In addition, for each LL-deletion variant identified by present methods, such LL-deletion variants can be combined with FOB1 deletion strains to produce novel double-deletion strains, referred to as “LLΔ-fob1Δ” variants, and also combined with fob1Δ-sir2Δ-double-deletion strains to produce novel triple-deletion strains, referred to as “LLΔ-fob1Δ-sir2Δ” variants. The degree of Sir2-dependent transcriptional silencing for each “LLΔ-fob1Δ” double variant and “LLΔ-fob1Δ-sir2Δ” triple variant can be determined. A “LLΔ-fob1Δ-sir2Δ” variant that does not exhibit an increased life span compared to an increased life span observed for a LL variant with only a single-gene deletion in question (“LLΔ”) indicates that the gene is likely to act within a Sir2-dependent pathway. Genes (LLΔ) identified in LL-deletion variants are candidates for Sir2 regulators, which are predicted to be conserved in higher eukaryotes. Various methods for generating new genetic variants are known by persons skilled in the art. Exemplary reporter genes include ADE2 or URA3 that can be positioned near telomeres, and ADE2, URA3 or MET15 that can be positioned within rDNA sites.
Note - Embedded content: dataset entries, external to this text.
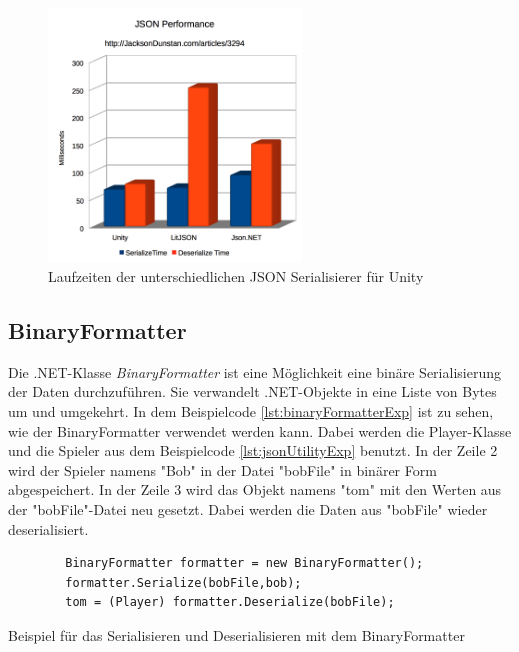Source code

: \begin{figure}[htp]
    \centering
    \includegraphics[width=0.6\textwidth]{images/UnityJsonPerformance.png}
    \caption{Laufzeiten der unterschiedlichen JSON Serialisierer für Unity \cite{jacksondunstanJacksonDunstancomJSON}}
    \label{fig:unityJsonPerformance}
\end{figure}

\subsection{BinaryFormatter}\label{ssec:binaryFormatter}
Die .NET-Klasse \textit{BinaryFormatter} ist eine Möglichkeit eine binäre Serialisierung der Daten durchzuführen. Sie verwandelt .NET-Objekte in eine Liste von Bytes um und umgekehrt. In dem Beispielcode \ref{lst:binaryFormatterExp} ist zu sehen, wie der BinaryFormatter verwendet werden kann. Dabei werden die Player-Klasse und die Spieler aus dem Beispielcode \ref{lst:jsonUtilityExp} benutzt. In der Zeile 2 wird der Spieler namens "Bob" in der Datei "bobFile" in binärer Form abgespeichert. In der Zeile 3 wird das Objekt namens "tom" mit den Werten aus der "bobFile"-Datei neu gesetzt. Dabei werden die Daten aus "bobFile" wieder deserialisiert.\cite{microsoftBinaryFormatterClass} 

\begin{listing}[htp]
    \begin{verbatim} 
        BinaryFormatter formatter = new BinaryFormatter();
        formatter.Serialize(bobFile,bob);
        tom = (Player) formatter.Deserialize(bobFile);
    \end{verbatim}
    \caption{Beispiel für das Serialisieren und Deserialisieren mit dem BinaryFormatter}
    \label{lst:binaryFormatterExp}
\end{listing}


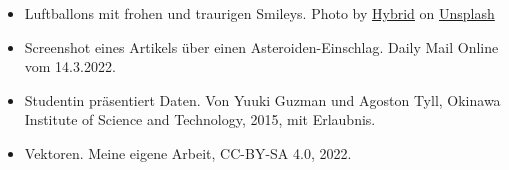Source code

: \documentclass{beamer}
\begin{document}
\begin{frame}
\begin{tiny}
\begin{itemize}
\item
Luftballons mit frohen und traurigen Smileys. Photo by \href{https://unsplash.com/@artbyhybrid?utm_source=unsplash&utm_medium=referral&utm_content=creditCopyText}{Hybrid} on \href{https://unsplash.com/s/photos/feedback?utm_source=unsplash&utm_medium=referral&utm_content=creditCopyText}{Unsplash}


\item
Screenshot eines Artikels über einen Asteroiden-Einschlag. Daily Mail Online vom 14.3.2022.
\item
Studentin präsentiert Daten. Von Yuuki Guzman und Agoston Tyll, Okinawa Institute of Science and Technology, 2015, mit Erlaubnis. 
\item
Vektoren. Meine eigene Arbeit, CC-BY-SA 4.0, 2022.
\end{itemize}

\end{tiny}
\end{frame}
\end{document}
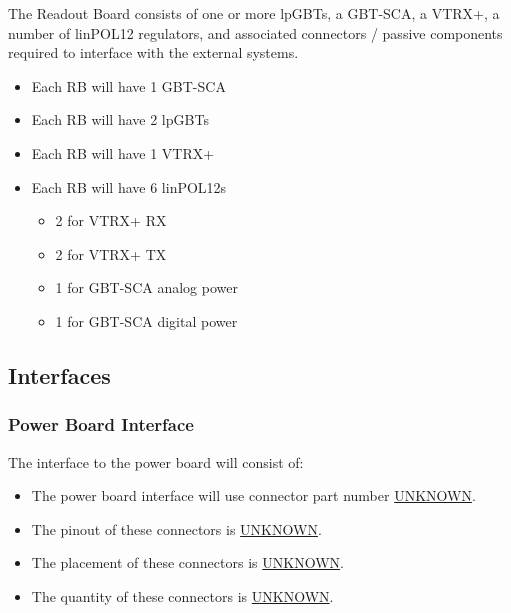 \documentclass[11pt]{article}
\begin{document}
The Readout Board consists of one or more lpGBTs, a GBT-SCA, a VTRX+, a number of linPOL12 regulators, and associated connectors / passive components required to interface with the external systems.

\begin{itemize}
\item Each RB will have 1 GBT-SCA
\item Each RB will have 2 lpGBTs
\item Each RB will have 1 VTRX+
\item Each RB will have 6 linPOL12s
\begin{itemize}
\item 2 for VTRX+ RX
\item 2 for VTRX+ TX
\item 1 for GBT-SCA analog power
\item 1 for GBT-SCA digital power
\end{itemize}
\end{itemize}
\subsection{Interfaces}
\label{sec:org77674c8}
\subsubsection{Power Board Interface}
\label{sec:orgd5012fb}
The interface to the power board will consist of:
\begin{itemize}
\item The power board interface will use connector part number \uline{UNKNOWN}.
\item The pinout of these connectors is \uline{UNKNOWN}.
\item The placement of these connectors is \uline{UNKNOWN}.
\item The quantity of these connectors is \uline{UNKNOWN}.
\end{itemize}
\end{document}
Translation Inhibition and Aging
Many of the genes, which when deleted result in extended replicative life span, encode proteins that regulate or are directly involved in ribosome biogenesis. RPL31A, RPL6B and RPS21A encode components of the ribosome and REI1 is implicated in formation of the 60S subunit of the ribosome. Ribosomal genes are often duplicated in the yeast genome. Thus deletion of RPL31A reduces but does not eliminate formation of functional ribosomes since RPL31B encodes a gene product with redundant function. Thus, in these deletions, we are likely reducing the number of ribosomes, but not eliminating ribosomal function altogether (an event that would be lethal). Polysome profiling, which measures the quantity of ribosomes in yeast cells and their degree of association with mRNA, supports this assertion. Δrpl31b or Δrei1 cells contain less ribosomes associated with mRNA and a striking reduction in the free cytoplasmic 60S (but not the free 40S) subunit of the ribosome. Since Rpl31b is a known component of the 60S subunit this result is not surprising.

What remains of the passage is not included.